Von Rabat nach Casablanca

In Settat, das eigentlich mein nächstes Etappenziel sein sollte, war partout keine Unterkunft zu finden. Aus diesem Grund musste ich beim Frühstück meinen Plan ändern. Casablanca sollte es nun werden.

Da die Strecke bis Casablanca kürzer war, hatte ich noch Zeit, mich ein wenig in Rabat umzusehen, bevor es Richtung Casablanca ging.

Gestern Abend hatte ich ja schon die Gelegenheit, die Medina von Rabat ausgiebig zu erkunden. Bei Tag ist sowohl die Altstadt, wie auch die übrige Stadt verhältnismäßig ruhig. Zwar ist der Straßenverkehr aus meiner Sicht gewöhnungsbedürftig, doch verglichen mit dem, was mich noch erwarten sollte, eher harmlos.

Auf jeden Fall konnte ich einige Impressionen von der marokkanischen Hauptstadt einfangen.

Insgesamt bietet Rabat dem Besucher einige Sehenswürdigkeiten, die ich allerdings aufgrund der knappen Zeit nicht alle besuchen konnte. Die Stadt steht bei Marokko-Touristen zwar nicht an erster Stelle, ist aber insbesondere wegen der sehenswerten Medina durchaus zu empfehlen.

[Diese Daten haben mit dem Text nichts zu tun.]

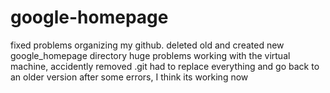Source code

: # google-homepage
fixed problems organizing my github. deleted old and created new google_homepage directory
huge problems working with the virtual machine, accidently removed .git had to replace everything and go back to an older version after some errors, I think its working now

Auf dem Weg stadtauswärts habe ich noch einen Friedhof passiert, durch dessen seitlichen Zugang man einen schönen Blick auf den Leuchtturm hatte.

Bei den Fotos fiel mir auf, dass teilweise ein leichter Grauschleier zu sehen war. Zuerst hatte ich die Kamera in Verdacht. Aber die Luft über Rabat war tatsächlich etwas ‚dunstig‘. Ursache ist wohl eine Mischung aus Abgasen und dem Dunst, der durch die starke Brandung des Atlantiks landeinwärts geweht wird. Die dazugehörigen imposanten Wellen konnte ich in einem Foto beispielhaft einfangen.

Die heutige Etappe führte mich,wie die gestrige auch, immer der Küstenlinie entlang. Aber etwas war heute anders.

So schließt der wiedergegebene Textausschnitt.